Melikşah nasıl öldü?
Bir şii kaynağa göre Melikşah İslam içinde ayrılan mezheplerin nedenini ve hak olanı bulmak amacıyla, Bağdat'taki Nizamiye Medresesi'nde, çeşitli ilimlerde kendilerine güvenilir 10'ar tane Ehl-i Sünnet ve Caferî büyük alimini konuk etmiştir.Sultan Melikşah'ın kendi başkanlığında ve tarafsız olarak Nizamülmülk'ün danışmanlığında, Nizamülmülk'ün damadı olan Mukatil b. Atiyye'nin kaleme aldığı konferans 3 gün boyunca sürmüş, Caferî alimlerinin, Melikşah'ın bütün sorularına eksiksiz olarak Kur'an-ı Kerîm'den ve Hadis-i Şerifler'den delil getirdiğini görünce, çok şaşırmış ve şu ana kadar düşüncesinin yanlış olduğunu görüp Şiî mezhebine geçtiğini konferansta dile getirmiştir.
Hemen ardından Nizamülmülk başta olmak üzere mecliste bulunan alimlerden de büyük bir kısmı Caferî Mezhebi'ne dahil olmuşlardır.Fakat daha sonra bazı Sünni alimler Sultan Melikşah ile veziri Nizamülmülk'ün aleyhinde karalama politikası güdüp ve sonunda hicri 12 Ramazan 485 yılı (16 Ekim 1092) Vezir Nizamülmülk'ü ve izleyen dönemde de Sultan Melikşah'ı daha 37 yaşında iken öldürttüler.Bazı kaynaklar Nizamülmülk'ün Hasan Sabbah'ın emrindeki Haşhaşiler tarafından öldürüldüğünü yazarlar.Döneminde yazılmış olan bazı kronik-tarihçilerin eserleri de neden ve nasıl öldüğü hakkında farklı bilgiler vermektedirler.

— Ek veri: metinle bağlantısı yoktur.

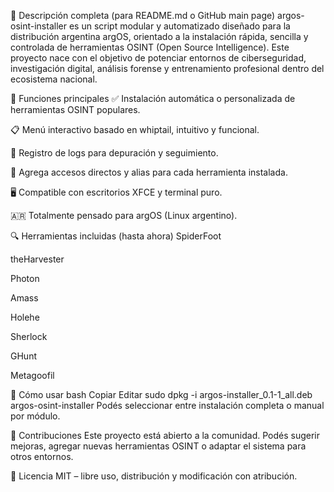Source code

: 📘 Descripción completa (para README.md o GitHub main page)
argos-osint-installer es un script modular y automatizado diseñado para la distribución argentina argOS, orientado a la instalación rápida, sencilla y controlada de herramientas OSINT (Open Source Intelligence). Este proyecto nace con el objetivo de potenciar entornos de ciberseguridad, investigación digital, análisis forense y entrenamiento profesional dentro del ecosistema nacional.

🔧 Funciones principales
✅ Instalación automática o personalizada de herramientas OSINT populares.

📋 Menú interactivo basado en whiptail, intuitivo y funcional.

💾 Registro de logs para depuración y seguimiento.

🧩 Agrega accesos directos y alias para cada herramienta instalada.

🖥️ Compatible con escritorios XFCE y terminal puro.

🇦🇷 Totalmente pensado para argOS (Linux argentino).

🔍 Herramientas incluidas (hasta ahora)
SpiderFoot

theHarvester

Photon

Amass

Holehe

Sherlock

GHunt

Metagoofil

🚀 Cómo usar
bash
Copiar
Editar
sudo dpkg -i argos-installer_0.1-1_all.deb
argos-osint-installer
Podés seleccionar entre instalación completa o manual por módulo.

🤝 Contribuciones
Este proyecto está abierto a la comunidad. Podés sugerir mejoras, agregar nuevas herramientas OSINT o adaptar el sistema para otros entornos.

📄 Licencia
MIT – libre uso, distribución y modificación con atribución.
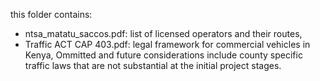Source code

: this folder contains:
- ntsa_matatu_saccos.pdf: list of licensed operators and their routes, 
- Traffic ACT CAP 403.pdf: legal framework for commercial vehicles in Kenya,
  Ommitted and future considerations include county specific traffic laws that are not substantial at the initial project stages.
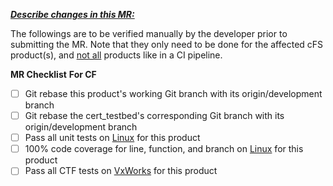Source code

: <ins>***Describe changes in this MR:***</ins>


The followings are to be verified manually by the developer prior to submitting the MR.
Note that they only need to be done for the affected cFS product(s), and <ins>not all</ins> products like in a CI pipeline.

**MR Checklist**
**For CF**
- [ ] Git rebase this product's working Git branch with its origin/development branch
- [ ] Git rebase the cert_testbed's corresponding Git branch with its origin/development branch
- [ ] Pass all unit tests on <ins>Linux</ins> for this product
- [ ] 100% code coverage for line, function, and branch on <ins>Linux</ins> for this product
- [ ] Pass all CTF tests on <ins>VxWorks</ins> for this product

Tarihçi Ebu'l Feda Sultan Melikşah'ın 1092/1093 (Hicri 485)'te Bağdad'da bir sürek avından sonra hastalanıp öldüğünü yazmaktadır. Kronik-tarihçi Hamdullah Müstevfî-i Kazvînî "Târîh-i Güzîde" adlı eserinde Melikşah'ın Kasım 1092'de (Hicri Şevval 485'te) 38 yaşında iken Bağdad'da bir sürek avından sonra öldüğünü bildirmektedir. Ermeni kronik-tarihçi Vardan'a göre 1092'de "barış seven sultan karısı tarafından zehirlenip" öldürülmüş ve babası Alparslan'ın yanında Merend'de gömülmüştür. Kronik-tarihçi Kırakos Ganjaketsis yazdığı Ermenistan Tarihi eserinde Melikşah'ın 20 yıl hüküm sürüp Ermeniler dahil tüm tebaları için iyi işler yaptığını fakat karısı tarafından zehirlenerek öldürüldüğünü yazmaktadır. Urfalı Matias adlı Hristiyan kronik-tarihçi ise Melikşah'ın 27 Şubat 1092 veya 25 Şubat 1093'te Bağdad'da karısı olan Semarkand sultanının kızı tarafından zehirlenip öldürüldüğünü ve babası Alparslan'ın yanında Marand'da defin edildiğini bildirmektedir.